Backed by strong retail inflows into mutual funds and insurance plans, DIIs have been able to counter foreign outflows
August was an eventful month for Indian financial markets. Yet another Reserve Bank credit review went by without a rate cut. Inflation numbers released soon after the RBI meet showed the Wholesale Price Index (WPI) consolidating in negative trajectory in June, while the Consumer Price Index (CPI) fell to a fresh low of 3.78%. On the Manic Monday of August 24, the Sensex plummeted over 1,600 points. This followed rising concerns of an imminent US Fed rate hike, the desperation with which China is trying to prop up growth and the lingering effects of the Eurozone crisis.

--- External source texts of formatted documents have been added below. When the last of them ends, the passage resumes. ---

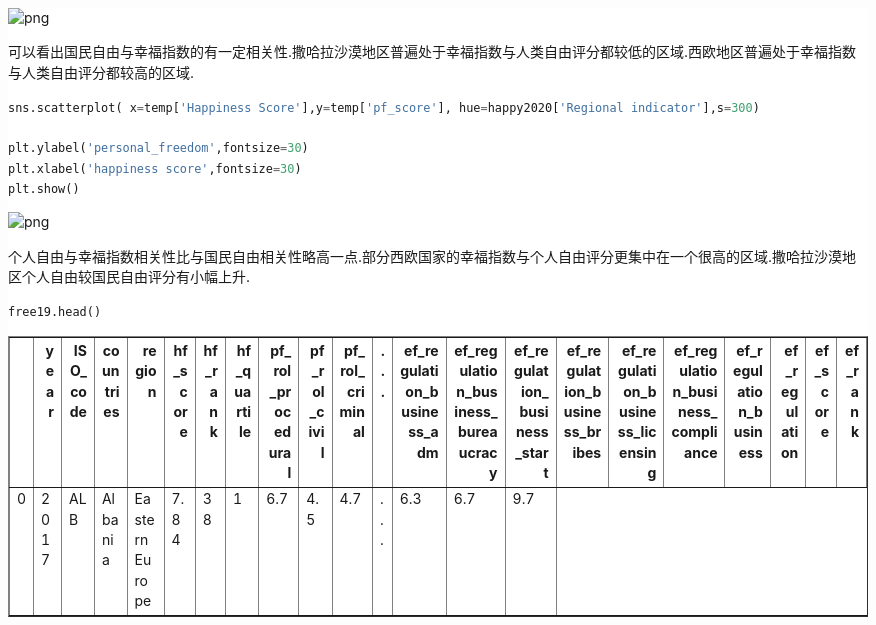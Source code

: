 
![png](output_94_0.png)

可以看出国民自由与幸福指数的有一定相关性.撒哈拉沙漠地区普遍处于幸福指数与人类自由评分都较低的区域.西欧地区普遍处于幸福指数与人类自由评分都较高的区域.

```python
sns.scatterplot( x=temp['Happiness Score'],y=temp['pf_score'], hue=happy2020['Regional indicator'],s=300)

plt.ylabel('personal_freedom',fontsize=30)
plt.xlabel('happiness score',fontsize=30)
plt.show()
```

![png](output_95_0.png)

个人自由与幸福指数相关性比与国民自由相关性略高一点.部分西欧国家的幸福指数与个人自由评分更集中在一个很高的区域.撒哈拉沙漠地区个人自由较国民自由评分有小幅上升.

```python
free19.head()
```

<table border="1" class="dataframe">
  <thead>
    <tr style="text-align: right;">
      <th></th>
      <th>year</th>
      <th>ISO_code</th>
      <th>countries</th>
      <th>region</th>
      <th>hf_score</th>
      <th>hf_rank</th>
      <th>hf_quartile</th>
      <th>pf_rol_procedural</th>
      <th>pf_rol_civil</th>
      <th>pf_rol_criminal</th>
      <th>...</th>
      <th>ef_regulation_business_adm</th>
      <th>ef_regulation_business_bureaucracy</th>
      <th>ef_regulation_business_start</th>
      <th>ef_regulation_business_bribes</th>
      <th>ef_regulation_business_licensing</th>
      <th>ef_regulation_business_compliance</th>
      <th>ef_regulation_business</th>
      <th>ef_regulation</th>
      <th>ef_score</th>
      <th>ef_rank</th>
    </tr>
  </thead>
  <tbody>
    <tr>
      <td>0</td>
      <td>2017</td>
      <td>ALB</td>
      <td>Albania</td>
      <td>Eastern Europe</td>
      <td>7.84</td>
      <td>38</td>
      <td>1</td>
      <td>6.7</td>
      <td>4.5</td>
      <td>4.7</td>
      <td>...</td>
      <td>6.3</td>
      <td>6.7</td>
      <td>9.7</td>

In times of such global volatility, every market participant dreams of decoupling—an illusory feeling that tells you India is an island of calm amid stormy seas; an oasis of plenty, a place with a moat so big that it makes the place unshakeable. This decoupling illusion has been shattered many times since India opened its financial markets to foreign investors.
This time around though, there seems to be a semblance of domestic strength in ultra-stressed times. Indian markets have been relatively immune to the global devastation wrought on currencies, equities and bonds this time around, compared with similar stresses in the past. Not least among the encouraging indicators is the impact of FII inflows. While these flows still determine broad market direction, the impact seems to be relatively muted this time around.